Scan the data below for the string "FLSYSTEM". Show every line where it turns up.

----- RECORDS TO USE -----

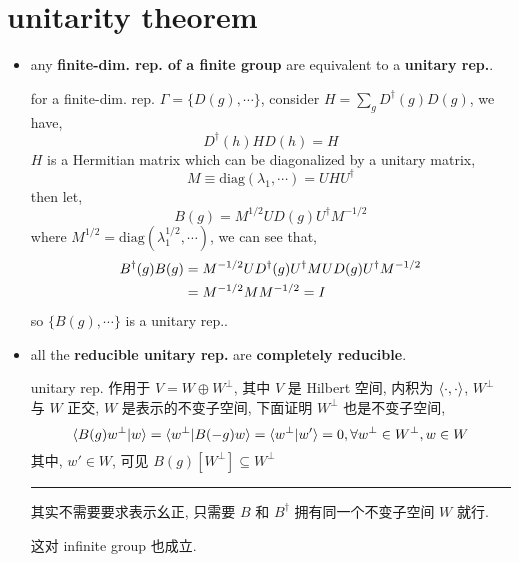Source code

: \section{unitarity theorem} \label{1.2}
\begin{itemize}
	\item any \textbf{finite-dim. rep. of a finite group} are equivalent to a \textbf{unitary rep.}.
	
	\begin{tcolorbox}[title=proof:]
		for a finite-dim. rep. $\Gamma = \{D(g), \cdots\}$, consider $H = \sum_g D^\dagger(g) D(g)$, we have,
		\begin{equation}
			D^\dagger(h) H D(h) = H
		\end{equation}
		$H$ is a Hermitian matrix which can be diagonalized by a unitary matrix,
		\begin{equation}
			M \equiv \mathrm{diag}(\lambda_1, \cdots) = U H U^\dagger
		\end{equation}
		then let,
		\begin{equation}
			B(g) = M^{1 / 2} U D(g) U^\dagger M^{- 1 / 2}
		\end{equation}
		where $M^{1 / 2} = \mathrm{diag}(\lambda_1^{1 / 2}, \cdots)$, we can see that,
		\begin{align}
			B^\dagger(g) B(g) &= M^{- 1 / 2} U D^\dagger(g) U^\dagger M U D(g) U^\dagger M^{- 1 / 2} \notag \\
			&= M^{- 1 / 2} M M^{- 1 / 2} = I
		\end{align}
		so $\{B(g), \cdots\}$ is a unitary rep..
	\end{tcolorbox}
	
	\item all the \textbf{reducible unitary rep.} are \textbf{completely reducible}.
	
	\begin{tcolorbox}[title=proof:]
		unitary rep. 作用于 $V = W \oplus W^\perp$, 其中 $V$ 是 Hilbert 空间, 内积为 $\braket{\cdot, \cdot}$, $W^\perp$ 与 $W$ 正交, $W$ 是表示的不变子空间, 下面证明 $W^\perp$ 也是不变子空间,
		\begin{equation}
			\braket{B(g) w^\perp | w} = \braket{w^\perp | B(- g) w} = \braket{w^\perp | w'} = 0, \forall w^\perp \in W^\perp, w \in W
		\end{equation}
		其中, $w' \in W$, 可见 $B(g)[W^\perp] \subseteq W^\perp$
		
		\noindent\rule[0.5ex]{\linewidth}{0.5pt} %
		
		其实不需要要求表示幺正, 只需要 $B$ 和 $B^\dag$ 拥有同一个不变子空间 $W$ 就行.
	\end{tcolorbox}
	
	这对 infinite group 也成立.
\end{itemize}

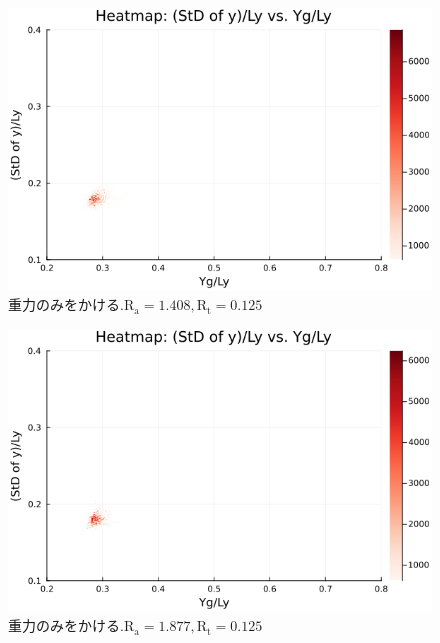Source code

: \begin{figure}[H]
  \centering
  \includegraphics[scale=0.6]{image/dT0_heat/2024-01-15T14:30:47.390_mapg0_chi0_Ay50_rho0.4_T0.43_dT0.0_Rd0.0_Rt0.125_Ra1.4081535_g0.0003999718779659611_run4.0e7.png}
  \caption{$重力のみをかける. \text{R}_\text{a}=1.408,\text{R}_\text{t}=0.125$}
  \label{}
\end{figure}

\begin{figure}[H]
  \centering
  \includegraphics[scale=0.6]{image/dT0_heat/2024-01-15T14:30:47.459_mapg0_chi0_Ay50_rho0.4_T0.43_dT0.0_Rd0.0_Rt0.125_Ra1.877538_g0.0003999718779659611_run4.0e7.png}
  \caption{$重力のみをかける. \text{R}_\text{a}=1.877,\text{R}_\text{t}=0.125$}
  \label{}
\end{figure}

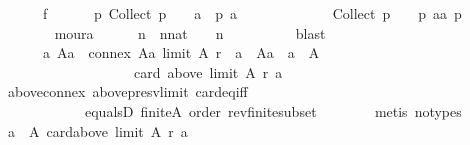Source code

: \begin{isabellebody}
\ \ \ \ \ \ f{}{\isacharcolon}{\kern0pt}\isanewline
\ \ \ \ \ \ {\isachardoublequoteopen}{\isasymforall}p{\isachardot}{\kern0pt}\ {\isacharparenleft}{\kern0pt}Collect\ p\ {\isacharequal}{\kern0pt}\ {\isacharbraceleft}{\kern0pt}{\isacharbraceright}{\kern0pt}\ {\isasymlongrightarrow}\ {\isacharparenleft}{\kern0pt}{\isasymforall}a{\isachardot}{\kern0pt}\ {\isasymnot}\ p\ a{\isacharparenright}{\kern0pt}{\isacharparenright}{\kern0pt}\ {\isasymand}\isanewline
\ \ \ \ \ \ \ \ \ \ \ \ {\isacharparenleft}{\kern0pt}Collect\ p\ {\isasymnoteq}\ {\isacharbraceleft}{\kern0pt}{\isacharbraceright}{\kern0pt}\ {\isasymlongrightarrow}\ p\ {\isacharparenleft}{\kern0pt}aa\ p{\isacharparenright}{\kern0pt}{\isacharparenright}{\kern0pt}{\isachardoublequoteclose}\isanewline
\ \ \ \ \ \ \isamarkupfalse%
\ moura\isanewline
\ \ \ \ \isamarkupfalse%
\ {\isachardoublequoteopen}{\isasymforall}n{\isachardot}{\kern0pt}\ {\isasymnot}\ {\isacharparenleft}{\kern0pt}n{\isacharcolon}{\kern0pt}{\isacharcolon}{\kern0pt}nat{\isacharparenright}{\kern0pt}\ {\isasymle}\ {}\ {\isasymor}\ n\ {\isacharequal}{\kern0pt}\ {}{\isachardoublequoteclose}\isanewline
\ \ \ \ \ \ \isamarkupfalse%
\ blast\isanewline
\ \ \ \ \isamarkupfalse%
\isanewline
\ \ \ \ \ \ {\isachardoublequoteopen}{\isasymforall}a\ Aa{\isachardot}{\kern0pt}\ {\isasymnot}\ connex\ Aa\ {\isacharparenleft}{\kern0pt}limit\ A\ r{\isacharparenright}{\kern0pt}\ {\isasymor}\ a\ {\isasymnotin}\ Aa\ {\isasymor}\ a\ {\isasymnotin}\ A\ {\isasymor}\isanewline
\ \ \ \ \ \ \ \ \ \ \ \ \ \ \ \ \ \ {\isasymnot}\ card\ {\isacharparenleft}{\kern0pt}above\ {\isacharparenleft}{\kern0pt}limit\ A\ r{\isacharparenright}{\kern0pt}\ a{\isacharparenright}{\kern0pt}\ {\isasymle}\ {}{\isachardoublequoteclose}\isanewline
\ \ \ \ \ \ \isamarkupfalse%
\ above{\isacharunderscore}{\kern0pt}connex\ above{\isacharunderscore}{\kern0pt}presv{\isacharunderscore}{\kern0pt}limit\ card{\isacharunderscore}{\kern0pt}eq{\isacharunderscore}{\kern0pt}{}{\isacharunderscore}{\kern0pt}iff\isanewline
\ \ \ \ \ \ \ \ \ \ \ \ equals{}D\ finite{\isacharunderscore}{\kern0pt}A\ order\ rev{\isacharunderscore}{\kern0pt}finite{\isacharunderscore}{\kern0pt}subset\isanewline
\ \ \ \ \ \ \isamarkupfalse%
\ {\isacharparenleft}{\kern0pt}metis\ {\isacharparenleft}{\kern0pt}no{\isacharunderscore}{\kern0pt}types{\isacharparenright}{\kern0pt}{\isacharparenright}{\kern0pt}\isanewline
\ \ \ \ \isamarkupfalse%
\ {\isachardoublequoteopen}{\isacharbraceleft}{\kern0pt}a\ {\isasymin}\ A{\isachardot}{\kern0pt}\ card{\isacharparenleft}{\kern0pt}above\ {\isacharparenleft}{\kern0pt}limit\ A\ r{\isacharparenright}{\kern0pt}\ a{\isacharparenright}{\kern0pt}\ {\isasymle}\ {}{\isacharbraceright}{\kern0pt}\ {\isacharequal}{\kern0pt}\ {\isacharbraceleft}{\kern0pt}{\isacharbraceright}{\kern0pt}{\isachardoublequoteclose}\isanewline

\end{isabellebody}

-----
----- RECORDS TO USE -----

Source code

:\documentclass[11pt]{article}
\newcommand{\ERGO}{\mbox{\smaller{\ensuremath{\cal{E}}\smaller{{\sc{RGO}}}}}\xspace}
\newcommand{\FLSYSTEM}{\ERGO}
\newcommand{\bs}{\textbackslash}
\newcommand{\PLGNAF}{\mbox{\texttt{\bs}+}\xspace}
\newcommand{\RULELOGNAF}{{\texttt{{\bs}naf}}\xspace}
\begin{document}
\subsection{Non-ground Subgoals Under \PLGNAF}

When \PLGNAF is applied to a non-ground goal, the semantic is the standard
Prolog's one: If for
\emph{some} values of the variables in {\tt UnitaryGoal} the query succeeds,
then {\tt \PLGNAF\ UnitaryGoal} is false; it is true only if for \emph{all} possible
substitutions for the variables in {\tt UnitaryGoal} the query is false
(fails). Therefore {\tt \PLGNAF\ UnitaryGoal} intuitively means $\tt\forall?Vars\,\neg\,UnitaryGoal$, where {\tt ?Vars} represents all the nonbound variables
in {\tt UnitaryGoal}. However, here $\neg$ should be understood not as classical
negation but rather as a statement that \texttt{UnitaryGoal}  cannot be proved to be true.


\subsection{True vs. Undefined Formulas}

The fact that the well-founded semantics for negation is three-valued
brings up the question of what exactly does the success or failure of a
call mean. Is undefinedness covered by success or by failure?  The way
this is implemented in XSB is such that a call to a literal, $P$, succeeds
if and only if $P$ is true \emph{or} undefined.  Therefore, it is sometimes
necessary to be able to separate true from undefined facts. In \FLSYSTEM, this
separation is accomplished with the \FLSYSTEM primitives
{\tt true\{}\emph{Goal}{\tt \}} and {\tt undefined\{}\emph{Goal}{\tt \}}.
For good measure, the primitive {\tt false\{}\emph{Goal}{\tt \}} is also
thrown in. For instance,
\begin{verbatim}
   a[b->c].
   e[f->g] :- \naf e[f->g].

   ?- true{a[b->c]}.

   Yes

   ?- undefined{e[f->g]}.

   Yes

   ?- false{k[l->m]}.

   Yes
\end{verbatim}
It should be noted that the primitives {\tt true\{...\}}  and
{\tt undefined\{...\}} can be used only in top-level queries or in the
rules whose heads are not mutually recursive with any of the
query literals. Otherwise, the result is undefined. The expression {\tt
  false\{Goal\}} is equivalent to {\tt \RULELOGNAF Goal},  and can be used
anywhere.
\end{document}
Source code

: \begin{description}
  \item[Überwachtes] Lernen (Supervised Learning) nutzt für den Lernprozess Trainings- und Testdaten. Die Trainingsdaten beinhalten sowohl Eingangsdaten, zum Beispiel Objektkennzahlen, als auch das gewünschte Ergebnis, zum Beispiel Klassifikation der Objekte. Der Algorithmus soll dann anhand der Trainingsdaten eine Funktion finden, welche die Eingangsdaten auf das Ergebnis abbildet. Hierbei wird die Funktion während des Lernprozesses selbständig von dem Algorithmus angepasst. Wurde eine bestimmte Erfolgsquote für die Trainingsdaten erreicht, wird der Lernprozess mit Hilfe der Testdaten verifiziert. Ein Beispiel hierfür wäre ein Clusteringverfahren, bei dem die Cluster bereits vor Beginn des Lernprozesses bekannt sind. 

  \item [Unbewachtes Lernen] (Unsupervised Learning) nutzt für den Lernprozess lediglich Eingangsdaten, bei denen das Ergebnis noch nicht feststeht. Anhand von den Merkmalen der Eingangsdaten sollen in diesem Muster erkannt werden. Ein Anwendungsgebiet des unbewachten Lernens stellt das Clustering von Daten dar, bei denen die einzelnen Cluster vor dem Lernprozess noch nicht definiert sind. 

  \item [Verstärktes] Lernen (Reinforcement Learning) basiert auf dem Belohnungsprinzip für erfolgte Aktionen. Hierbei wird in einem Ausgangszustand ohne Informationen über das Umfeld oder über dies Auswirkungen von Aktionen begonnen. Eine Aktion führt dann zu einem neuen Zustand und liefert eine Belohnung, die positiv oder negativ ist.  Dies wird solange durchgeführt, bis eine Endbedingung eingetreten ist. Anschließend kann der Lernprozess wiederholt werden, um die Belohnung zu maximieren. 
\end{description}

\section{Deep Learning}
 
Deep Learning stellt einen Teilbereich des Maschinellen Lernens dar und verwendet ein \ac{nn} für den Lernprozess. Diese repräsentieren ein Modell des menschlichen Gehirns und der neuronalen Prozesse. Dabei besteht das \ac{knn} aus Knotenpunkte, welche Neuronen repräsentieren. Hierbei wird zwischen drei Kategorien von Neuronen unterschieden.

-----

• RESPONSE:
\newcommand{\FLSYSTEM}{\ERGO}
necessary to be able to separate true from undefined facts. In \FLSYSTEM, this
separation is accomplished with the \FLSYSTEM primitives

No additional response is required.